[Start of section]

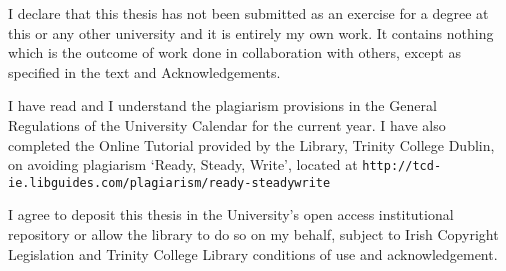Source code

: 
\begin{declaration}

I declare that this thesis has not been submitted as an exercise for a degree at this or
any other university and it is entirely my own work. It contains nothing which is the outcome of work done in collaboration with others, except as specified in the text and Acknowledgements. 

I have read and I understand the plagiarism provisions in the General
Regulations of the University Calendar for the current year. I have also completed the Online Tutorial provided by the Library, Trinity College Dublin,  on avoiding plagiarism ‘Ready,
Steady, Write’, located at {\tt http://tcd-ie.libguides.com/plagiarism/ready-steadywrite} 

I agree to deposit this thesis in the University’s open access institutional repository or
allow the library to do so on my behalf, subject to Irish Copyright Legislation and
Trinity College Library conditions of use and acknowledgement.



\end{declaration}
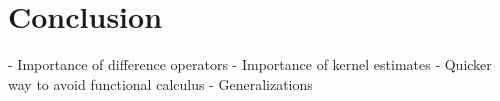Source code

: \chapter{Conclusion}

- Importance of difference operators
- Importance of kernel estimates
- Quicker way to avoid functional calculus
- Generalizations
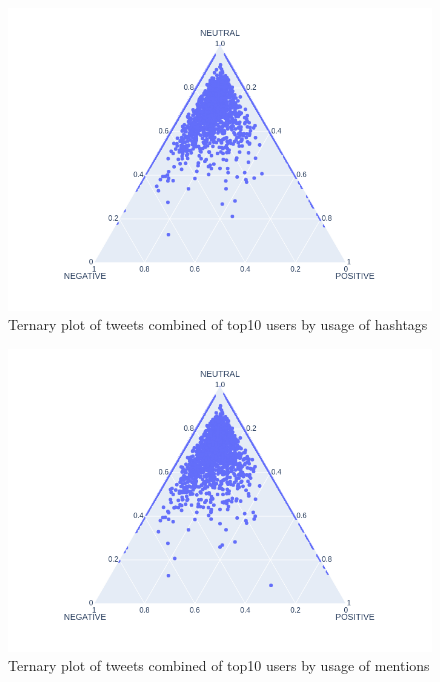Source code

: \documentclass[conference]{IEEEtran}
\begin{document}
\begin{figure}
\includegraphics[scale=0.4]{figures/sentiment_ternary_amount_hashtags}
\caption{Ternary plot of tweets combined of top10 users by usage of hashtags }
\label{fig:sentiment-ternary-user-hashtag}
\end{figure}

\begin{figure}
\includegraphics[scale=0.4]{figures/sentiment_ternary_amount_mentions}
\caption{Ternary plot of tweets combined of top10 users by usage of mentions }
\label{fig:sentiment-ternary-user-mention}
\end{figure}
\end{document}
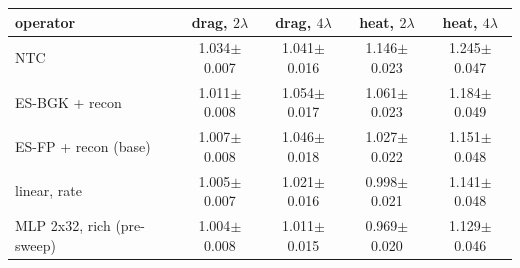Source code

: \begin{tabular}{@{}lcccc@{}}
\toprule
operator & drag, $2\lambda$ & drag, $4\lambda$ & heat, $2\lambda$ & heat, $4\lambda$ \\
\midrule
NTC & 1.034$\pm$0.007 & 1.041$\pm$0.016 & 1.146$\pm$0.023 & 1.245$\pm$0.047 \\
ES-BGK + recon & 1.011$\pm$0.008 & 1.054$\pm$0.017 & 1.061$\pm$0.023 & 1.184$\pm$0.049 \\
ES-FP + recon (base) & 1.007$\pm$0.008 & 1.046$\pm$0.018 & 1.027$\pm$0.022 & 1.151$\pm$0.048 \\
linear, rate & 1.005$\pm$0.007 & 1.021$\pm$0.016 & 0.998$\pm$0.021 & 1.141$\pm$0.048 \\
MLP 2x32, rich (pre-sweep) & 1.004$\pm$0.008 & 1.011$\pm$0.015 & 0.969$\pm$0.020 & 1.129$\pm$0.046 \\
\bottomrule
\end{tabular}
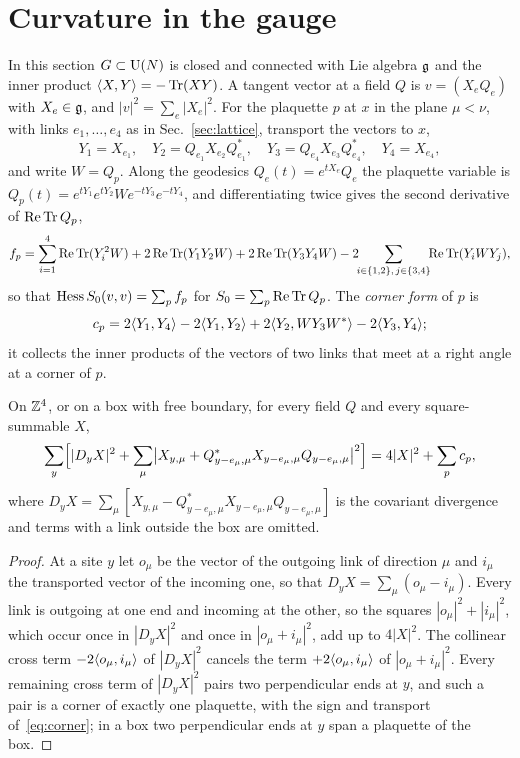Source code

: \section{Curvature in the gauge}\label{sec:curvature}

In this section $G\subset\U(N)$ is closed and connected with Lie algebra $\g$
and the inner product $\ip XY=-\Tr(XY)$. A tangent vector at a field $Q$ is
$v=(X_eQ_e)$ with $X_e\in\g$, and $|v|^2=\sum_e|X_e|^2$. For the plaquette $p$
at $x$ in the plane $\mu<\nu$, with links $e_1,\dots,e_4$ as in
Sec.~\ref{sec:lattice}, transport the vectors to $x$,
\[
Y_1=X_{e_1},\quad Y_2=Q_{e_1}X_{e_2}Q_{e_1}^*,\quad
Y_3=Q_{e_4}X_{e_3}Q_{e_4}^*,\quad Y_4=X_{e_4},
\]
and write $W=Q_p$. Along the geodesics $Q_e(t)=e^{tX_e}Q_e$ the plaquette
variable is $Q_p(t)=e^{tY_1}e^{tY_2}We^{-tY_3}e^{-tY_4}$, and differentiating
twice gives the second derivative of $\ReTr Q_p$,
\begin{equation}\label{eq:fp}
f_p=\sum_{i=1}^4\ReTr(Y_i^2W)+2\ReTr(Y_1Y_2W)+2\ReTr(Y_3Y_4W)
-2\!\!\sum_{i\in\{1,2\},\,j\in\{3,4\}}\!\!\ReTr(Y_iWY_j),
\end{equation}
so that $\Hess S_0(v,v)=\sum_pf_p$ for $S_0=\sum_p\ReTr Q_p$. The
\emph{corner form} of $p$ is
\begin{equation}\label{eq:corner}
c_p=2\ip{Y_1}{Y_4}-2\ip{Y_1}{Y_2}+2\ip{Y_2}{WY_3W^*}-2\ip{Y_3}{Y_4};
\end{equation}
it collects the inner products of the vectors of two links that meet at a
right angle at a corner of $p$.

\begin{lemma}\label{lem:identity}
On $\Z^4$, or on a box with free boundary, for every field $Q$ and every
square-summable $X$,
\[
\sum_y\Bigl[|D_yX|^2+\sum_\mu\bigl|X_{y,\mu}+Q^*_{y-e_\mu,\mu}X_{y-e_\mu,\mu}
Q_{y-e_\mu,\mu}\bigr|^2\Bigr]=4|X|^2+\sum_pc_p ,
\]
where $D_yX=\sum_\mu[X_{y,\mu}-Q^*_{y-e_\mu,\mu}X_{y-e_\mu,\mu}Q_{y-e_\mu,\mu}]$
is the covariant divergence and terms with a link outside the box are
omitted.
\end{lemma}

\begin{proof}
At a site $y$ let $o_\mu$ be the vector of the outgoing link of direction $\mu$
and $i_\mu$ the transported vector of the incoming one, so that $D_yX=\sum_\mu
(o_\mu-i_\mu)$. Every link is outgoing at one end and incoming at the other, so
the squares $|o_\mu|^2+|i_\mu|^2$, which occur once in $|D_yX|^2$ and once in
$|o_\mu+i_\mu|^2$, add up to $4|X|^2$. The collinear cross term
$-2\ip{o_\mu}{i_\mu}$ of $|D_yX|^2$ cancels the term $+2\ip{o_\mu}{i_\mu}$ of
$|o_\mu+i_\mu|^2$. Every remaining cross term of $|D_yX|^2$ pairs two
perpendicular ends at $y$, and such a pair is a corner of exactly one
plaquette, with the sign and transport of~\eqref{eq:corner}; in a box two
perpendicular ends at $y$ span a plaquette of the box.
\end{proof}

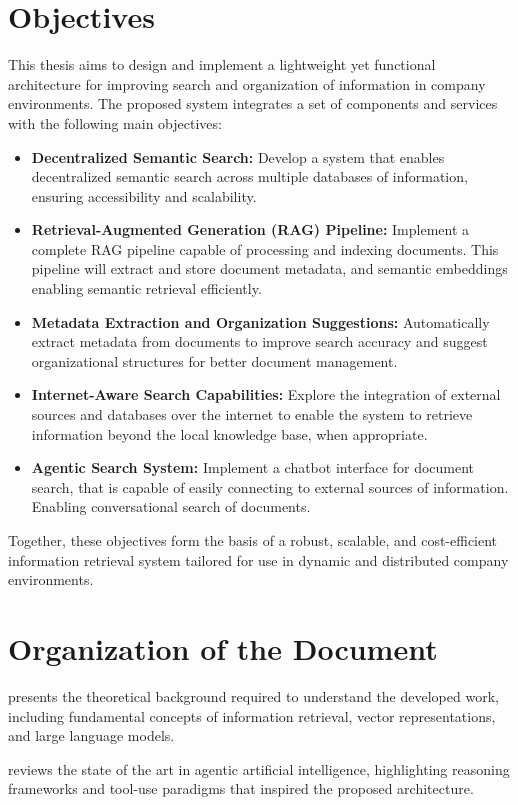 \section{Objectives}
This thesis aims to design and implement a lightweight yet functional architecture for improving search and organization of information in company environments. The proposed system integrates a set of components and services with the following main objectives:
\begin{itemize}
\item \textbf{Decentralized Semantic Search:} Develop a system that enables decentralized semantic search across multiple databases of information, ensuring accessibility and scalability.
\item \textbf{Retrieval-Augmented Generation (RAG) Pipeline:} Implement a complete RAG pipeline capable of processing and indexing documents. This pipeline will extract and store document metadata, and semantic embeddings enabling semantic retrieval efficiently.
\item \textbf{Metadata Extraction and Organization Suggestions:} Automatically extract metadata from documents to improve search accuracy and suggest organizational structures for better document management.
\item \textbf{Internet-Aware Search Capabilities:} Explore the integration of external sources and databases over the internet to enable the system to retrieve information beyond the local knowledge base, when appropriate.
\item \textbf{Agentic Search System:} Implement a chatbot interface for document search, that is capable of easily connecting to external sources of information. Enabling conversational search of documents.
\end{itemize}
Together, these objectives form the basis of a robust, scalable, and cost-efficient information retrieval system tailored for use in dynamic and distributed company environments.
\section{Organization of the Document}

 presents the theoretical background required to understand the developed work, including fundamental concepts of information retrieval, vector representations, and large language models. 

 reviews the state of the art in agentic artificial intelligence, highlighting reasoning frameworks and tool-use paradigms that inspired the proposed architecture. 


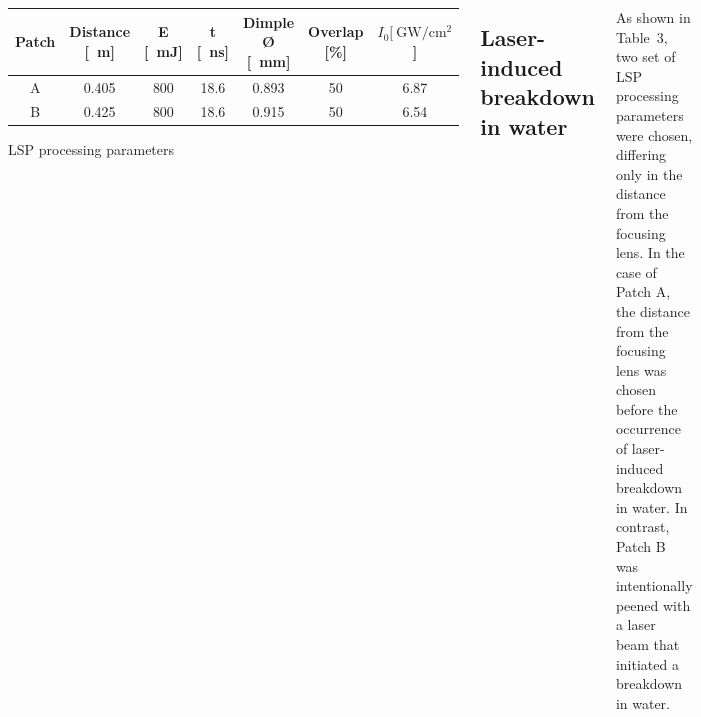 \documentclass[20pt,margin=1in,innermargin=-4.5in,blockverticalspace=-0.25in]{tikzposter}
\begin{document}
\begin{columns}
{\begin{center}
    \begin{threeparttable}
        \centering
        \begin{tabular}{|c|c | c| c| c| c| c|} 
        \hline
           \textbf{Patch} & \textbf{Distance [\SI{}{\m}]} & \textbf{E [\SI{}{\milli\joule}]} & \textbf{t [\SI{}{\ns}]} & \textbf{Dimple Ø [\SI{}{ \mm}]}  & \textbf{Overlap [\%] } & \textbf{\( I_0  [\SI[]{}{\giga\watt/\cm^2} \)] }\\ [0.5ex] 
  
        \hline
         A & 0.405 &  800   & 18.6 & 0.893 & 50 & 6.87  \\

        \hline
         B & 0.425 &  800   & 18.6 & 0.915 & 50 & 6.54  \\

        \hline
        \end{tabular}

        \caption[Litron~LPY~ST~7875-10~2HG parameters]{LSP processing parameters}
        
       
    \end{threeparttable}

    \label{tab:xrdparameters}
    \end{center}

    
    \subsection*{Laser-induced breakdown in water}
    As shown in Table~3, two set of LSP processing parameters were chosen, differing only in the distance from the focusing lens. In the case of Patch A, the distance from the focusing lens was chosen before the occurrence of laser-induced breakdown in water. In contrast, Patch B was intentionally peened with a laser beam that initiated a breakdown in water.  


    }




\end{columns}
\end{document}
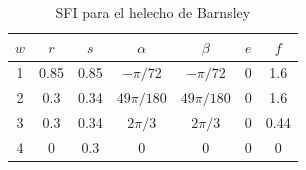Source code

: \begin{table}
    \centering
    \begin{tabular}{c|cccccc} \hline
        $w$ & $r$ & $s$ & $\alpha$ & $\beta$ & $e$ & $f$ \\ \hline\hline
    1 & 0.85 & 0.85 & $-\pi/72$ & $-\pi/72$ & 0 & 1.6 \\ \hline
    2 & 0.3 & 0.34 & $49 \pi/180$ & $49 \pi/180$ & 0 & 1.6 \\ \hline
    3 & 0.3 & 0.34 & $2 \pi/3$ & $2 \pi/3$ & 0 & 0.44 \\ \hline
    4 & 0 & 0.3 & 0 & 0 & 0 & 0 \\ \hline
    \end{tabular}
    \caption{SFI para el helecho de Barnsley}
    \label{tabla:helecho-Barnsley}
\end{table}

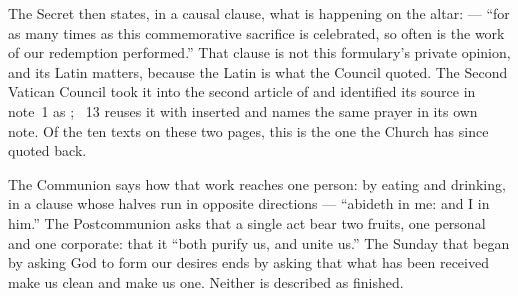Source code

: The Secret then states, in a causal clause, what is happening on the altar:
 --- ``for as many times as this commemorative
sacrifice is celebrated, so often is the work of our redemption performed.''
That clause is not this formulary's private opinion, and its Latin matters,
because the Latin is what the Council quoted. The Second Vatican Council took
it into the second article of  and identified its
source in note~1 as ; ~13 reuses it with
 inserted and names the same prayer in its own note. Of the
ten texts on these two pages, this is the one the Church has since quoted
back.

The Communion says how that work reaches one person: by eating and drinking,
in a clause whose halves run in opposite directions --- ``abideth in me: and I
in him.'' The Postcommunion asks that a single act bear two fruits, one
personal and one corporate: that it ``both purify us, and unite us.'' The
Sunday that began by asking God to form our desires ends by asking that what
has been received make us clean and make us one. Neither is described as
finished.

\label{triptych:brief-synthesis:end}
\clearpage
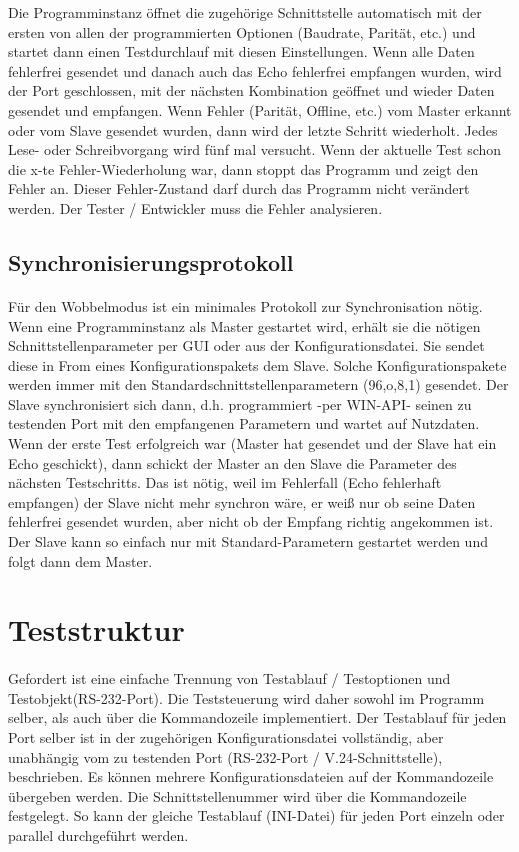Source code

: Die Programminstanz öffnet die zugehörige Schnittstelle automatisch mit der ersten von allen der programmierten Optionen (Baudrate, Parität, etc.) und startet dann einen Testdurchlauf mit diesen Einstellungen. Wenn alle Daten fehlerfrei gesendet und danach auch das Echo fehlerfrei empfangen wurden,  wird der Port geschlossen, mit der nächsten Kombination geöffnet und wieder Daten gesendet und empfangen. Wenn Fehler (Parität, Offline, etc.) vom Master erkannt oder vom Slave gesendet wurden, dann wird der letzte Schritt wiederholt. Jedes Lese- oder Schreibvorgang wird fünf mal versucht. Wenn der aktuelle Test schon die x-te Fehler-Wiederholung war, dann stoppt das Programm und zeigt den Fehler an. Dieser Fehler-Zustand darf durch das Programm nicht verändert werden. Der Tester / Entwickler muss die Fehler analysieren.

\subsection{Synchronisierungsprotokoll}
\paragraph{}
Für den Wobbelmodus ist ein minimales Protokoll zur Synchronisation nötig. Wenn eine Programminstanz als Master gestartet wird, erhält sie die nötigen Schnittstellenparameter per GUI oder aus der Konfigurationsdatei. Sie sendet diese in From eines Konfigurationspakets dem Slave. Solche Konfigurationspakete werden immer mit den Standardschnittstellenparametern (96,o,8,1) gesendet. Der Slave synchronisiert sich dann, d.h. programmiert -per WIN-API- seinen zu testenden Port mit den empfangenen Parametern und wartet auf Nutzdaten.\\

Wenn der erste Test erfolgreich war (Master hat gesendet und der Slave hat ein Echo geschickt), dann schickt der Master an den Slave die Parameter des nächsten Testschritts. Das ist nötig, weil im Fehlerfall (Echo fehlerhaft empfangen) der Slave nicht mehr synchron wäre, er weiß nur ob seine Daten fehlerfrei gesendet wurden, aber nicht ob der Empfang richtig angekommen ist. Der Slave kann so einfach nur mit Standard-Parametern gestartet werden und folgt dann dem Master.


\section{Teststruktur}
\paragraph{}
Gefordert ist eine einfache Trennung von Testablauf / Testoptionen  und  Testobjekt(RS-232-Port). Die Teststeuerung wird daher sowohl im Programm selber, als auch über die Kommandozeile implementiert. Der Testablauf für jeden Port selber ist in der zugehörigen Konfigurationsdatei vollständig, aber unabhängig vom zu testenden Port (RS-232-Port / V.24-Schnittstelle), beschrieben. Es können mehrere Konfigurationsdateien auf der Kommandozeile übergeben werden. Die Schnittstellenummer wird über die Kommandozeile festgelegt. So kann der gleiche Testablauf (INI-Datei) für jeden Port einzeln oder parallel durchgeführt werden.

[End of section]

* What needs to be done *
In the material above, show every line where the word "plagiarism" turns up.

* Response below *
I have read and I understand the plagiarism provisions in the General
Regulations of the University Calendar for the current year. I have also completed the Online Tutorial provided by the Library, Trinity College Dublin,  on avoiding plagiarism ‘Ready,
Steady, Write’, located at {\tt http://tcd-ie.libguides.com/plagiarism/ready-steadywrite} 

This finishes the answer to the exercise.